__Task details__. Count every line in the entries that follow where the word "scans" appears, then state only the total.

__Task inputs__.
───

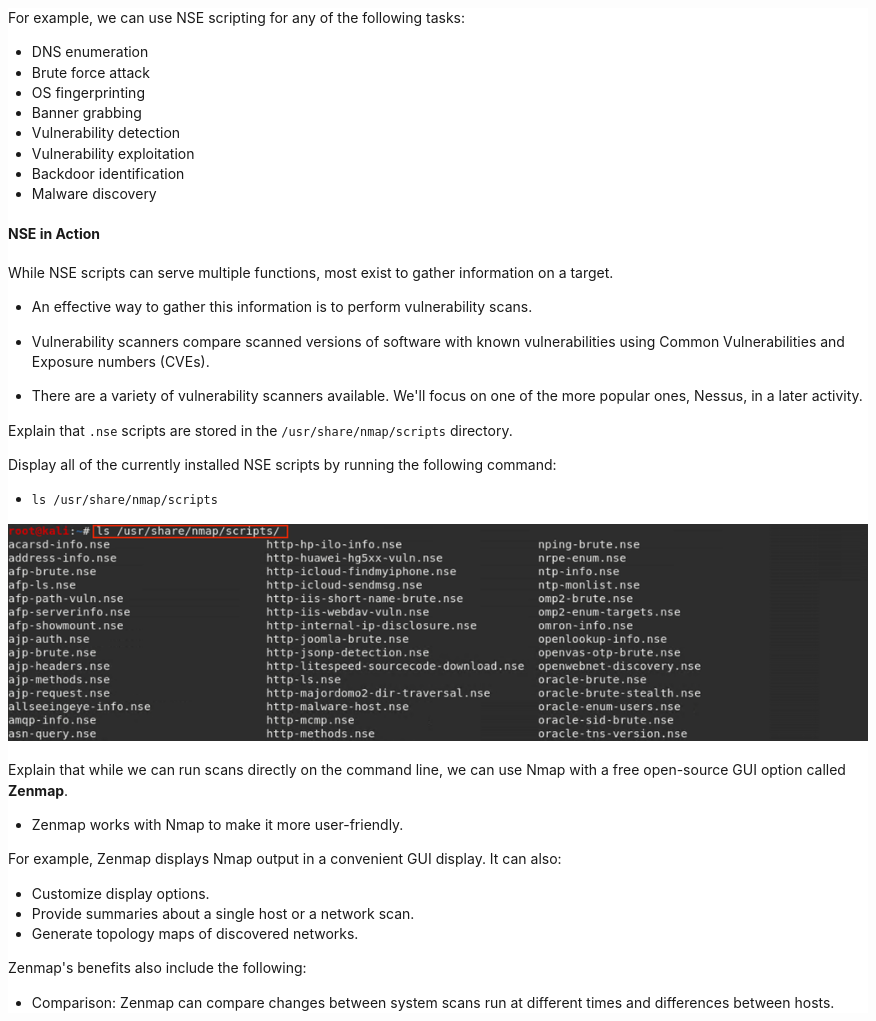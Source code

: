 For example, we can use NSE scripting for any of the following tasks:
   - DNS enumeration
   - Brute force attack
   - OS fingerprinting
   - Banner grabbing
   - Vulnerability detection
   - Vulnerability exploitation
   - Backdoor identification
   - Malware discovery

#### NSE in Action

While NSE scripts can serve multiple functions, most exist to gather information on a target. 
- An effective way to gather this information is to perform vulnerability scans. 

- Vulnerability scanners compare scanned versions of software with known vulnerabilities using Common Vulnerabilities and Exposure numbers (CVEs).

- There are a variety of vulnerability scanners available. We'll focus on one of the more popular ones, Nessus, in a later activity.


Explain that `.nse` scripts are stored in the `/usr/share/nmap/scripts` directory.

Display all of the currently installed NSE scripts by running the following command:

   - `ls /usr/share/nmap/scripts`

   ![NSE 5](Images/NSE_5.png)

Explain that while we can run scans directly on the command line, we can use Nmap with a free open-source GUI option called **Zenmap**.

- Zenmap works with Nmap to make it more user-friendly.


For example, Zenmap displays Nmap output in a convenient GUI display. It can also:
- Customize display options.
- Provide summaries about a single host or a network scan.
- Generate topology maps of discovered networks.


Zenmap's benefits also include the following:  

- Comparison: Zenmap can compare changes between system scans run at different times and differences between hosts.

───

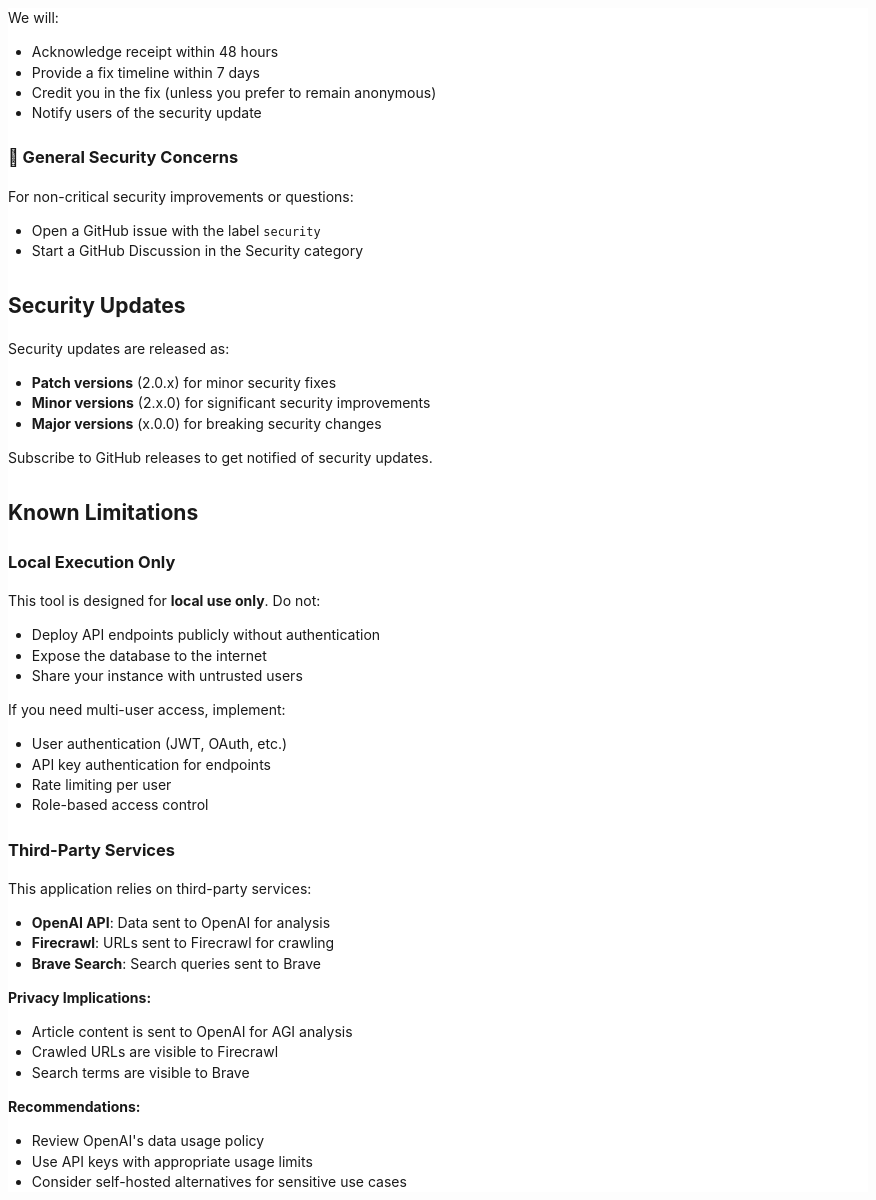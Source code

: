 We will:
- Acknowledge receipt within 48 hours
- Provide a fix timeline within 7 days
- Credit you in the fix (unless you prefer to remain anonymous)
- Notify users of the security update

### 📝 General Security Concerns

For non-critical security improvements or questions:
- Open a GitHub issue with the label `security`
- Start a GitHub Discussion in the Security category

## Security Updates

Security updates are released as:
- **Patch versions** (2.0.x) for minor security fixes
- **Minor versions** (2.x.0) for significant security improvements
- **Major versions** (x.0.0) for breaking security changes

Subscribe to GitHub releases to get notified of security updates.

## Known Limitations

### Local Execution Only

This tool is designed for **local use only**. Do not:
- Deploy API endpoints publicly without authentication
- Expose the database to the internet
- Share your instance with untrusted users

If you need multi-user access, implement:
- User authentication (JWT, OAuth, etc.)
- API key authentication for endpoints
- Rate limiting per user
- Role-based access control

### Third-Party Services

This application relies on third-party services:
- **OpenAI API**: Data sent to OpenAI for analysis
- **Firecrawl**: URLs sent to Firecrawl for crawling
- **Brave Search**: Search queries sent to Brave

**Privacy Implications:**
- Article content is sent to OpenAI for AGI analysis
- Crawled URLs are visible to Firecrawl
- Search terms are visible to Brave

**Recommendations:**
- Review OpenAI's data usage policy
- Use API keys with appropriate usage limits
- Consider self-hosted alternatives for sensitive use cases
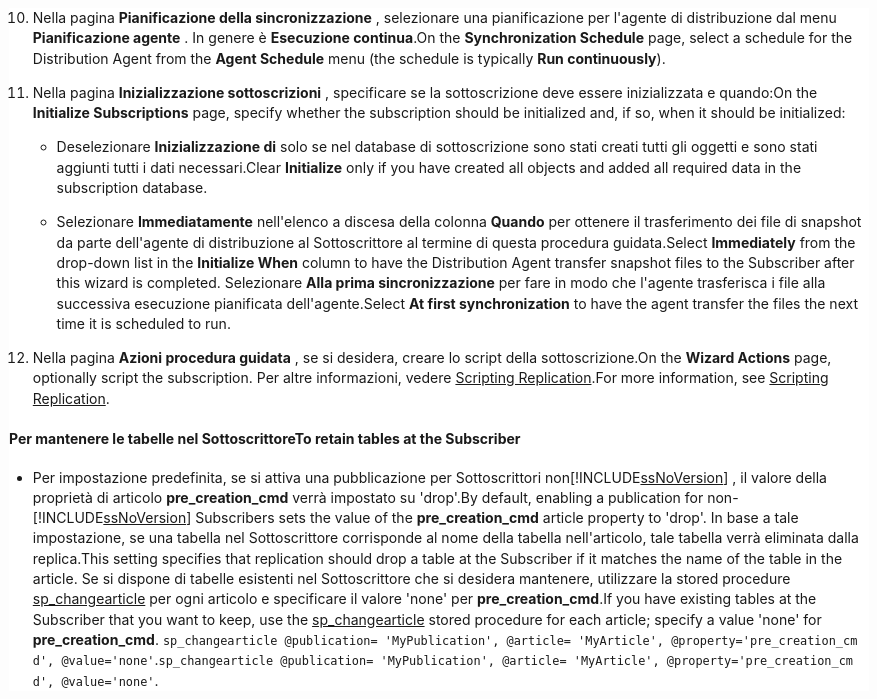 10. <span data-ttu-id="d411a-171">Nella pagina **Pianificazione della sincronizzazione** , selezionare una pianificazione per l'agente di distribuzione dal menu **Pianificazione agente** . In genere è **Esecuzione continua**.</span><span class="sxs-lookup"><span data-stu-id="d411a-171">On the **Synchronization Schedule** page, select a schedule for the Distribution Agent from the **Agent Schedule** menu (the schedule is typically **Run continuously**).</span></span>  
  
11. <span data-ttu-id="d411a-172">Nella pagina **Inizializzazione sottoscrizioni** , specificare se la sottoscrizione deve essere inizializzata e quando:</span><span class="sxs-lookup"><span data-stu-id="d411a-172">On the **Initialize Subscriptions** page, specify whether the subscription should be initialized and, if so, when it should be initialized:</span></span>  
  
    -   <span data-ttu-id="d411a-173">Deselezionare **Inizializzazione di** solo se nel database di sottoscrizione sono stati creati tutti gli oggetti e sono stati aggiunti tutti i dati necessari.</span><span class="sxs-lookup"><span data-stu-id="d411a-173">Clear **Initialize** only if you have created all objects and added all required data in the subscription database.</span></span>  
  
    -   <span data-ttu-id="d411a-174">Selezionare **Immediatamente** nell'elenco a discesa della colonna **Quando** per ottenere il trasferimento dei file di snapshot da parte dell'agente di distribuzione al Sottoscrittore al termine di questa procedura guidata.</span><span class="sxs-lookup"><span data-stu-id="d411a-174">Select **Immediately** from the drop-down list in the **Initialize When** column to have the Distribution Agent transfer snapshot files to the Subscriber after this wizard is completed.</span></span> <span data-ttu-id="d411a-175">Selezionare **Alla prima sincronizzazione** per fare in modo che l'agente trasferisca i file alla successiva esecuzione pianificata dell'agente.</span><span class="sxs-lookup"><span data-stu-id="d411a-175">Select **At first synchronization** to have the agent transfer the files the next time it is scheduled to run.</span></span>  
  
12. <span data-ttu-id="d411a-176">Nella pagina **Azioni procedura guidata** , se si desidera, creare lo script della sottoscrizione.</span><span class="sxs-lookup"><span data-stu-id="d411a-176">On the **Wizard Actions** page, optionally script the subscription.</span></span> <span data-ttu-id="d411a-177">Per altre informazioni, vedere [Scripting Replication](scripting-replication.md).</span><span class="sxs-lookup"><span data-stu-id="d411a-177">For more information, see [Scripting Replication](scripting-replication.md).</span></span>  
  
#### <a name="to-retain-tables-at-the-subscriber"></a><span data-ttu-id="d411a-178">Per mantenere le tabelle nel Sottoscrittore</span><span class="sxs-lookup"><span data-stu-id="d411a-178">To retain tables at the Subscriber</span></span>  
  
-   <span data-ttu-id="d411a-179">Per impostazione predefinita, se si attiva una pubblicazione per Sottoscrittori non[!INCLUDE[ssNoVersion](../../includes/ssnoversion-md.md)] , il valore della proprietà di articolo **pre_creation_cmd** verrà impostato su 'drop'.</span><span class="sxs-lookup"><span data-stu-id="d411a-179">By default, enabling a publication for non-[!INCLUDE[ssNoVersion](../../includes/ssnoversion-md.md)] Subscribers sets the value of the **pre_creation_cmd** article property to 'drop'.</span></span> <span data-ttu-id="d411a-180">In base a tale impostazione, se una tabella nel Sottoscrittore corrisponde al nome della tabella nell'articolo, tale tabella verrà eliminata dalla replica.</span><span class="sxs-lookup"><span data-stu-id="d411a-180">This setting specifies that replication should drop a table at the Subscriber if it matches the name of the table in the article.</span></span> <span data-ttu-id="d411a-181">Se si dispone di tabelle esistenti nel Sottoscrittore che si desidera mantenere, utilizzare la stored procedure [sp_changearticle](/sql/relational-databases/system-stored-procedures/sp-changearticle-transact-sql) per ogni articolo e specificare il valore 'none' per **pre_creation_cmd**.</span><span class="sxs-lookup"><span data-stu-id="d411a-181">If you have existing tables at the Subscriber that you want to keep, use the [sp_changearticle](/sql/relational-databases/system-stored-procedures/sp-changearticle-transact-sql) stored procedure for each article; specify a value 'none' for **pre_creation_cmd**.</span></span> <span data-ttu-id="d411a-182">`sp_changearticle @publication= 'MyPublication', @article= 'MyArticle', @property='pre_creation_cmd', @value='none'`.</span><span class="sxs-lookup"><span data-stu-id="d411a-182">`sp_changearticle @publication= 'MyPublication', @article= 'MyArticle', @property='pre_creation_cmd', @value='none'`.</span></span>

───

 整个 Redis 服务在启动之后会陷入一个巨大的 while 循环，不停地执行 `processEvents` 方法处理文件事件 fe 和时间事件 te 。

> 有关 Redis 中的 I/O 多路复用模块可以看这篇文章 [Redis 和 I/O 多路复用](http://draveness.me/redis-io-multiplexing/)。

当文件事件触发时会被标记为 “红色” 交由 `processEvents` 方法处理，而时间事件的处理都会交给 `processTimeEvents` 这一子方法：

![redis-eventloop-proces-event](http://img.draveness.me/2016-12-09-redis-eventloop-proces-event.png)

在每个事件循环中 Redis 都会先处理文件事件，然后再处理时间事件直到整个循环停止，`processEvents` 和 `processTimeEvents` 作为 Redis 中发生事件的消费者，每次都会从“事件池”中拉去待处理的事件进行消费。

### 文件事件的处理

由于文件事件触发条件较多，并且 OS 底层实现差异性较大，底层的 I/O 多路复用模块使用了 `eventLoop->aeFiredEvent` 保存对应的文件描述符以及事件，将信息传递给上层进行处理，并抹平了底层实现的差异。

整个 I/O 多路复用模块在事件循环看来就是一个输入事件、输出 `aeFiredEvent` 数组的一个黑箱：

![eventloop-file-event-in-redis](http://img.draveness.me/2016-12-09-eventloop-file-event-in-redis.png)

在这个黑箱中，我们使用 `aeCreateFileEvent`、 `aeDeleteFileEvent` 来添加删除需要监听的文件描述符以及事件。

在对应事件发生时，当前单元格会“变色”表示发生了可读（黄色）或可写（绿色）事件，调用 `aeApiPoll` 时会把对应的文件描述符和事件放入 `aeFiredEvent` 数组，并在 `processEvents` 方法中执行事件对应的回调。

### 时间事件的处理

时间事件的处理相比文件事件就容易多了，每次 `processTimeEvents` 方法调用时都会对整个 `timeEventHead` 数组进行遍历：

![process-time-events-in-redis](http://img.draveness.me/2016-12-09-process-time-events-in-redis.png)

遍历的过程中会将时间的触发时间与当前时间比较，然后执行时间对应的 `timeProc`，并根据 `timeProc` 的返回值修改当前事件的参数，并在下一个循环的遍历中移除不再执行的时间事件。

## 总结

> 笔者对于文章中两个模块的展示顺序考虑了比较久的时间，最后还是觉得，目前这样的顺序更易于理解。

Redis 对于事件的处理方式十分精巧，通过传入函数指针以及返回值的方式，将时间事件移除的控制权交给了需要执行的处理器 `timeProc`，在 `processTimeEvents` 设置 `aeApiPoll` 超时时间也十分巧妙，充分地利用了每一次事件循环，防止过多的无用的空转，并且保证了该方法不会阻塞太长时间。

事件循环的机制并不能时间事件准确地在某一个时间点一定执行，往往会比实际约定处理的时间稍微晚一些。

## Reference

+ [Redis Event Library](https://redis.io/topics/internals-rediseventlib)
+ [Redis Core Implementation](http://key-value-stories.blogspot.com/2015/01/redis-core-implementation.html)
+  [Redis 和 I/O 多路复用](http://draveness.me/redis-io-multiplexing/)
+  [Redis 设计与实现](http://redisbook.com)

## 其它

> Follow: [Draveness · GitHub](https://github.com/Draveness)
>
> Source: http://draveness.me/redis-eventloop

───

__Answer space__. 3